▸ **What the task asks**
Everything in the listing below from the line containing "left of its original location." through the line containing "Move the column to the place" must be repeated exactly; the remaining lines are not wanted.

▸ **Entries shown**
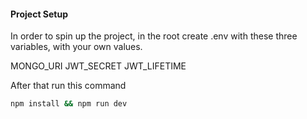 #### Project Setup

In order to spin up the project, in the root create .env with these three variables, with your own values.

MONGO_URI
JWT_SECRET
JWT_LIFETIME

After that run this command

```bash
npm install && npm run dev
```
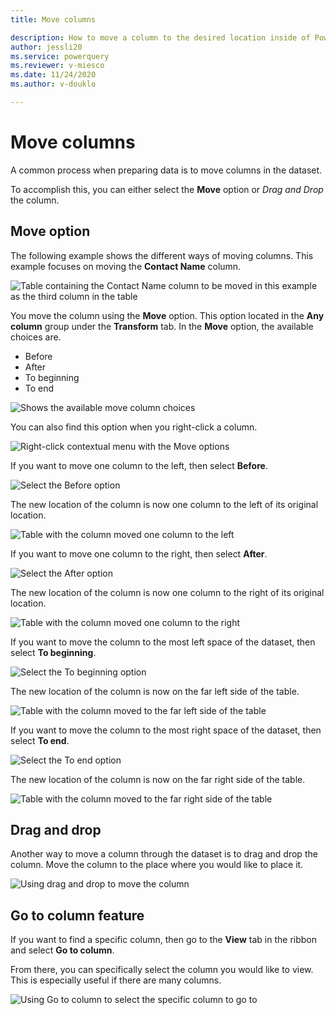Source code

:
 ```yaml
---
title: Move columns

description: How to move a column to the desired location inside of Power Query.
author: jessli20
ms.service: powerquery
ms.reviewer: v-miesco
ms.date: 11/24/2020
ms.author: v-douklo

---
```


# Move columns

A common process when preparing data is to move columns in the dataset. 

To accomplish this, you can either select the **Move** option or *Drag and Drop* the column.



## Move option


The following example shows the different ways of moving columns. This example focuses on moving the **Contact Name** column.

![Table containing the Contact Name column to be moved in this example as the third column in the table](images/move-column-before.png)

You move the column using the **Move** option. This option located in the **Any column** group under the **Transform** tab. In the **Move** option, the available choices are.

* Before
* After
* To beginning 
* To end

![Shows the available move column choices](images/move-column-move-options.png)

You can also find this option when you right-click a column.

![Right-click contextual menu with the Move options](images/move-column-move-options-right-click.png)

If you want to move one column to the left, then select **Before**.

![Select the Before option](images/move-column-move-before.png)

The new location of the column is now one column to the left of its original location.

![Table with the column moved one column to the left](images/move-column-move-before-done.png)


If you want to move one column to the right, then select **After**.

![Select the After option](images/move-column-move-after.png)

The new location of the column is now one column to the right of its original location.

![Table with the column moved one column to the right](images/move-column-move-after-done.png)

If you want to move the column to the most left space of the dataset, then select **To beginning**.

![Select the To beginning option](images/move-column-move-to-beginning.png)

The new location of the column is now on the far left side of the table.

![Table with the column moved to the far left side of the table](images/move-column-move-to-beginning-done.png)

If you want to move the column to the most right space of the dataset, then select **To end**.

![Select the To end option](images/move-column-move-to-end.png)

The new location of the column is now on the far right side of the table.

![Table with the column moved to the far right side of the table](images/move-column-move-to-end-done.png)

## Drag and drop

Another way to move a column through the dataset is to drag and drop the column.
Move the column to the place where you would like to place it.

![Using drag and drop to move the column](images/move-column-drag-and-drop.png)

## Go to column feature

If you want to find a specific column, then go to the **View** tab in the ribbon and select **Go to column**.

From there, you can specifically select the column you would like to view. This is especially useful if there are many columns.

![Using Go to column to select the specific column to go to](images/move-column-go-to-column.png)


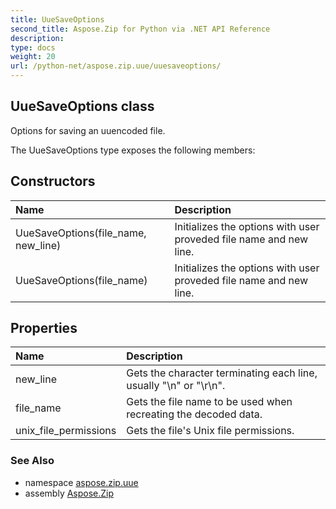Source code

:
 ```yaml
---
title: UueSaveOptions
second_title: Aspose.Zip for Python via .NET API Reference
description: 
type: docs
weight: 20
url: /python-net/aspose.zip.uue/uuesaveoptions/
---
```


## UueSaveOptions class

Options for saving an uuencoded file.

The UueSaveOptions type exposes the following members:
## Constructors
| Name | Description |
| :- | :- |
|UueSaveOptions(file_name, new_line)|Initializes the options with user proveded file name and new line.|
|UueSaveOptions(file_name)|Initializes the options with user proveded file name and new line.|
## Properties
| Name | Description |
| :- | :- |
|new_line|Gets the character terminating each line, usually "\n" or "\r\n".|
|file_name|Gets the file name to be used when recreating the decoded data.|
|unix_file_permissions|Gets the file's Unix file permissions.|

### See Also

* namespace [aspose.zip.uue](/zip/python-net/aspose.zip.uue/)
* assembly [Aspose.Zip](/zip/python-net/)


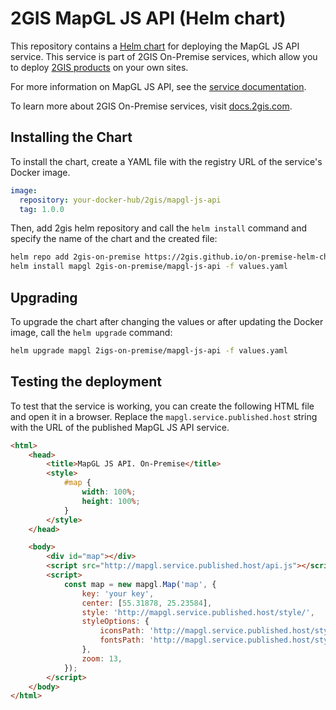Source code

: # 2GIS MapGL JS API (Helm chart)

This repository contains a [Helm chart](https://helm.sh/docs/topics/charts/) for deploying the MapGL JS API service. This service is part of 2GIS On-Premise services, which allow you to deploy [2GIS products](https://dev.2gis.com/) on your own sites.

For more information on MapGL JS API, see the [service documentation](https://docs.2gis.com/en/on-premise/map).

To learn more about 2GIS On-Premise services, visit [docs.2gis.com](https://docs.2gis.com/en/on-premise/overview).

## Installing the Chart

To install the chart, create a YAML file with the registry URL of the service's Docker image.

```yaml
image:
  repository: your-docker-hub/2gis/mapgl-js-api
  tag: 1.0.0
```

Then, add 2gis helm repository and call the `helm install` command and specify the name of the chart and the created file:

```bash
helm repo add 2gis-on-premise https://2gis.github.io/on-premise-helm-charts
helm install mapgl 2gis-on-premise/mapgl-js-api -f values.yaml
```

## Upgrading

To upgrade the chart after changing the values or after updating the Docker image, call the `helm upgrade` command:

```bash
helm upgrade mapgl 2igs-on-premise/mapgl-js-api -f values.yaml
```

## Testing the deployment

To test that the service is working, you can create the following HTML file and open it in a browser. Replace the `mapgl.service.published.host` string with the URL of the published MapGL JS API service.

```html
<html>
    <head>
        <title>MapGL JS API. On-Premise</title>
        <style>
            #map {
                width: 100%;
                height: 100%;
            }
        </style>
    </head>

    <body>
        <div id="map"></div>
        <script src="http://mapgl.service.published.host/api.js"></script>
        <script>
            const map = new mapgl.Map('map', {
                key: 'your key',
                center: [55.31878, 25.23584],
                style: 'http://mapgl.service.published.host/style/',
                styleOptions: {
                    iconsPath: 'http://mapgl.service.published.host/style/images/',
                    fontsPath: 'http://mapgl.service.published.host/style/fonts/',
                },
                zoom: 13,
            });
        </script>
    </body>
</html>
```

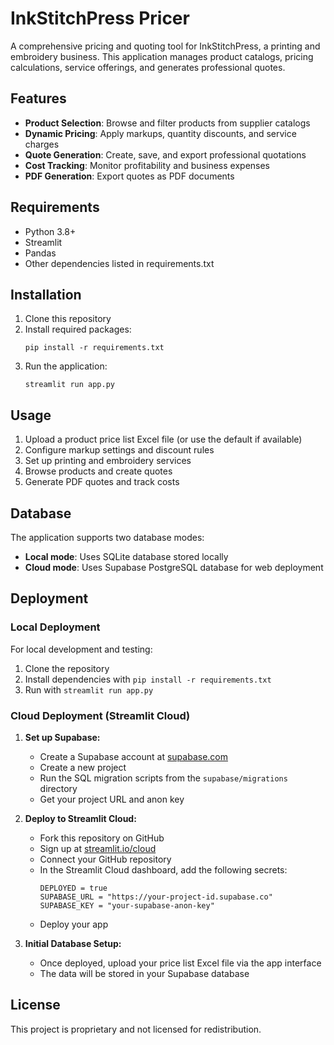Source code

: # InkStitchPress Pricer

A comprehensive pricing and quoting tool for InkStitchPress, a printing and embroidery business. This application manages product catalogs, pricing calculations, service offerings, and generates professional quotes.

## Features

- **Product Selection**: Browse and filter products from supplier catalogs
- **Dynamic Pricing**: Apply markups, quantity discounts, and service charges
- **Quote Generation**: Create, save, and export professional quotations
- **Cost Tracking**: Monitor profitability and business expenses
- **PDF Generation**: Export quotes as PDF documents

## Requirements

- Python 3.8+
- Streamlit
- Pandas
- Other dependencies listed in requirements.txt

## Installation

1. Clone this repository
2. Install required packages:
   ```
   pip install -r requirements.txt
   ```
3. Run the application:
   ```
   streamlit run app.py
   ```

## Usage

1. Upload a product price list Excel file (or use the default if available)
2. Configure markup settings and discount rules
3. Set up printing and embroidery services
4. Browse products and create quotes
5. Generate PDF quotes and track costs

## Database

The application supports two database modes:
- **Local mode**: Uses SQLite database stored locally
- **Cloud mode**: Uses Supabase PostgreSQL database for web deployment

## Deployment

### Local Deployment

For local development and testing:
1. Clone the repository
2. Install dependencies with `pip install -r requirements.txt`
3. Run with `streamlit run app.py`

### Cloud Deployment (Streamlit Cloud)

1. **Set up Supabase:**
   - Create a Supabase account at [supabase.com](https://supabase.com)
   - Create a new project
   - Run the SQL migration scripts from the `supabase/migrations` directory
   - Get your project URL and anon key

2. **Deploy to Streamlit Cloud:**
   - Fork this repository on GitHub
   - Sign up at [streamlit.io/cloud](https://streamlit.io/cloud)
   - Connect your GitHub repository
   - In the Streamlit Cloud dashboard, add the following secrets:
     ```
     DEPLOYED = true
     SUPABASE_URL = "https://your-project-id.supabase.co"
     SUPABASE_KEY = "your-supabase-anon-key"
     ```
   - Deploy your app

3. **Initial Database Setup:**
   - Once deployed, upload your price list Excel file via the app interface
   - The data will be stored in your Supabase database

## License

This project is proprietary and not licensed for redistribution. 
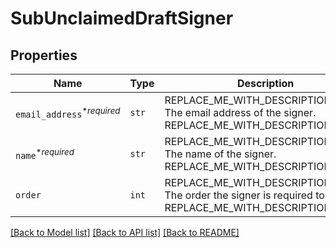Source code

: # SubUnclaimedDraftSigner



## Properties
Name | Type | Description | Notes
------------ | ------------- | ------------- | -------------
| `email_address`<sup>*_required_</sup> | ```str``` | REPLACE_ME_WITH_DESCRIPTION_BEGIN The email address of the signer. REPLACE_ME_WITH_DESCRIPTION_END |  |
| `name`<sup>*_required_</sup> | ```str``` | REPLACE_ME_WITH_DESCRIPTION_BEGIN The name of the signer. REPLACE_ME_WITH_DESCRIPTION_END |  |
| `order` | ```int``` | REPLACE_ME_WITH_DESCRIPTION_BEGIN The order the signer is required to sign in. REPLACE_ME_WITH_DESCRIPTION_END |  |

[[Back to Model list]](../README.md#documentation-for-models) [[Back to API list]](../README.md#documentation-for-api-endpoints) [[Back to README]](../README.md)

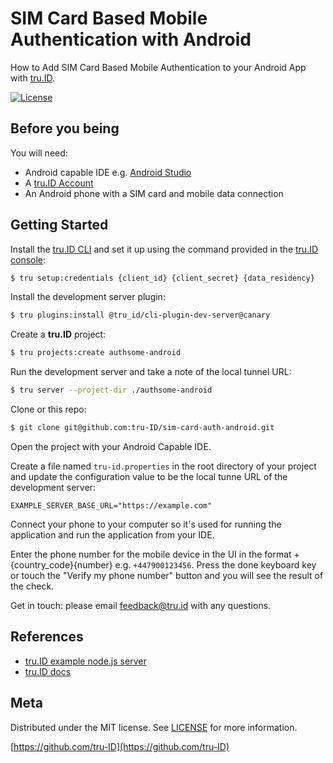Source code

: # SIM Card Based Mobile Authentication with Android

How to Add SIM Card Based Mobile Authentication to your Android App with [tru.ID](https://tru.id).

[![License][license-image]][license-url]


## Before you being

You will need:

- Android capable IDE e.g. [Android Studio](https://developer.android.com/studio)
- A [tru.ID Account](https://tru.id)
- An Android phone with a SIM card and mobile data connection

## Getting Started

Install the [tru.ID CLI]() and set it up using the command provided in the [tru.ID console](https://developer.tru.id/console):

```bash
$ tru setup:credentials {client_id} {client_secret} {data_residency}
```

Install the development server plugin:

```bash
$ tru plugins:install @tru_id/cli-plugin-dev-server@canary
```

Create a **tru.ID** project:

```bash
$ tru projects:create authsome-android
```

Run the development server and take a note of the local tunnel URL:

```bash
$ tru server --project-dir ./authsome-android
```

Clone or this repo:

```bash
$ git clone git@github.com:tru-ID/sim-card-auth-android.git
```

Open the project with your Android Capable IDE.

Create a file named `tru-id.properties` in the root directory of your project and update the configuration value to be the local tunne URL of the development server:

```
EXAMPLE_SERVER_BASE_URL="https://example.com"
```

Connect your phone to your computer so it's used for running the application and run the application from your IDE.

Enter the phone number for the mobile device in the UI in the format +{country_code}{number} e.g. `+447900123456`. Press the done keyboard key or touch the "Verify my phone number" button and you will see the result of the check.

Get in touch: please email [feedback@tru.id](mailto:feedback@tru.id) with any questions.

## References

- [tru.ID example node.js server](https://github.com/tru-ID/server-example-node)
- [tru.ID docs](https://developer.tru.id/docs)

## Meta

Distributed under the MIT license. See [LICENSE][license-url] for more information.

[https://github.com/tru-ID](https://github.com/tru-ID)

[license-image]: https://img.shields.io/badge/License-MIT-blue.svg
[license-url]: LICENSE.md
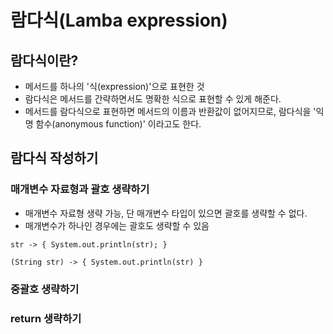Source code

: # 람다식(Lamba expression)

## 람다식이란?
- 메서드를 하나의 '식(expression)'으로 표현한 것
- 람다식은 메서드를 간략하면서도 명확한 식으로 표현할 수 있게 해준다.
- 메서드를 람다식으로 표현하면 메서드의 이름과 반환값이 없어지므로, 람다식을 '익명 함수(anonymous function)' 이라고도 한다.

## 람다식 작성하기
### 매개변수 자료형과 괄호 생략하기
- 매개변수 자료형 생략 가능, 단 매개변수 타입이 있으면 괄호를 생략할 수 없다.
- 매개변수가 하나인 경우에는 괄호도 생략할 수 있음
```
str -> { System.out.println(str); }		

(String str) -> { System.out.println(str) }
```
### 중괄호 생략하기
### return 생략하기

▸ **Output for this task**
The new location of the column is now one column to the left of its original location.

![Table with the column moved one column to the left](images/move-column-move-before-done.png)


If you want to move one column to the right, then select **After**.

![Select the After option](images/move-column-move-after.png)

The new location of the column is now one column to the right of its original location.

![Table with the column moved one column to the right](images/move-column-move-after-done.png)

If you want to move the column to the most left space of the dataset, then select **To beginning**.

![Select the To beginning option](images/move-column-move-to-beginning.png)

The new location of the column is now on the far left side of the table.

![Table with the column moved to the far left side of the table](images/move-column-move-to-beginning-done.png)

If you want to move the column to the most right space of the dataset, then select **To end**.

![Select the To end option](images/move-column-move-to-end.png)

The new location of the column is now on the far right side of the table.

![Table with the column moved to the far right side of the table](images/move-column-move-to-end-done.png)

## Drag and drop

Another way to move a column through the dataset is to drag and drop the column.
Move the column to the place where you would like to place it.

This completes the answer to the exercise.